__Work required__: Line by line, output the entries below exactly as they appear.

__Data provided__:
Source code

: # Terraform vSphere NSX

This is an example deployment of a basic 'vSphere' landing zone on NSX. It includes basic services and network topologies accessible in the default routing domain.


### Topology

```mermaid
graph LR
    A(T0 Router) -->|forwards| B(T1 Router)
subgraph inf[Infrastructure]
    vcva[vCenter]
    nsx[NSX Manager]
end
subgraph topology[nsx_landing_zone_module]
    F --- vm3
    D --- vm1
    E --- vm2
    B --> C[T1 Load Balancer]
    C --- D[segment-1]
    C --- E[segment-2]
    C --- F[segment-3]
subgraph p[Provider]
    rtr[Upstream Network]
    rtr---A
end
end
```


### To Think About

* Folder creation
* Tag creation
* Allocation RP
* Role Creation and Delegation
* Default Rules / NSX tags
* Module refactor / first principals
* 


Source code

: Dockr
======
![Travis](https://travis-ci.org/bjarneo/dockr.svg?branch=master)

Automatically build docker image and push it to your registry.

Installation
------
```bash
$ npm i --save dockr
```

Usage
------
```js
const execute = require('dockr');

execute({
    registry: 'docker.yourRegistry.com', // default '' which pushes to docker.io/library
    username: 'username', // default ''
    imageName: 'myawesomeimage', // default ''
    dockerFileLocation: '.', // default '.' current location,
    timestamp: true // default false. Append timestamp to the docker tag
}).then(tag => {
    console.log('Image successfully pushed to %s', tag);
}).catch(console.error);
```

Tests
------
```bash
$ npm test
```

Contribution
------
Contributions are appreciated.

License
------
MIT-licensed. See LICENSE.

__Solution to this problem__:
Source code

: # Terraform vSphere NSX

This is an example deployment of a basic 'vSphere' landing zone on NSX. It includes basic services and network topologies accessible in the default routing domain.


### Topology

```mermaid
graph LR
    A(T0 Router) -->|forwards| B(T1 Router)
subgraph inf[Infrastructure]
    vcva[vCenter]
    nsx[NSX Manager]
end
subgraph topology[nsx_landing_zone_module]
    F --- vm3
    D --- vm1
    E --- vm2
    B --> C[T1 Load Balancer]
    C --- D[segment-1]
    C --- E[segment-2]
    C --- F[segment-3]
subgraph p[Provider]
    rtr[Upstream Network]
    rtr---A
end
end
```


### To Think About

* Folder creation
* Tag creation
* Allocation RP
* Role Creation and Delegation
* Default Rules / NSX tags
* Module refactor / first principals
* 


Source code

: Dockr
======
![Travis](https://travis-ci.org/bjarneo/dockr.svg?branch=master)

Automatically build docker image and push it to your registry.

Installation
------
```bash
$ npm i --save dockr
```

Usage
------
```js
const execute = require('dockr');

execute({
    registry: 'docker.yourRegistry.com', // default '' which pushes to docker.io/library
    username: 'username', // default ''
    imageName: 'myawesomeimage', // default ''
    dockerFileLocation: '.', // default '.' current location,
    timestamp: true // default false. Append timestamp to the docker tag
}).then(tag => {
    console.log('Image successfully pushed to %s', tag);
}).catch(console.error);
```

Tests
------
```bash
$ npm test
```

Contribution
------
Contributions are appreciated.

License
------
MIT-licensed. See LICENSE.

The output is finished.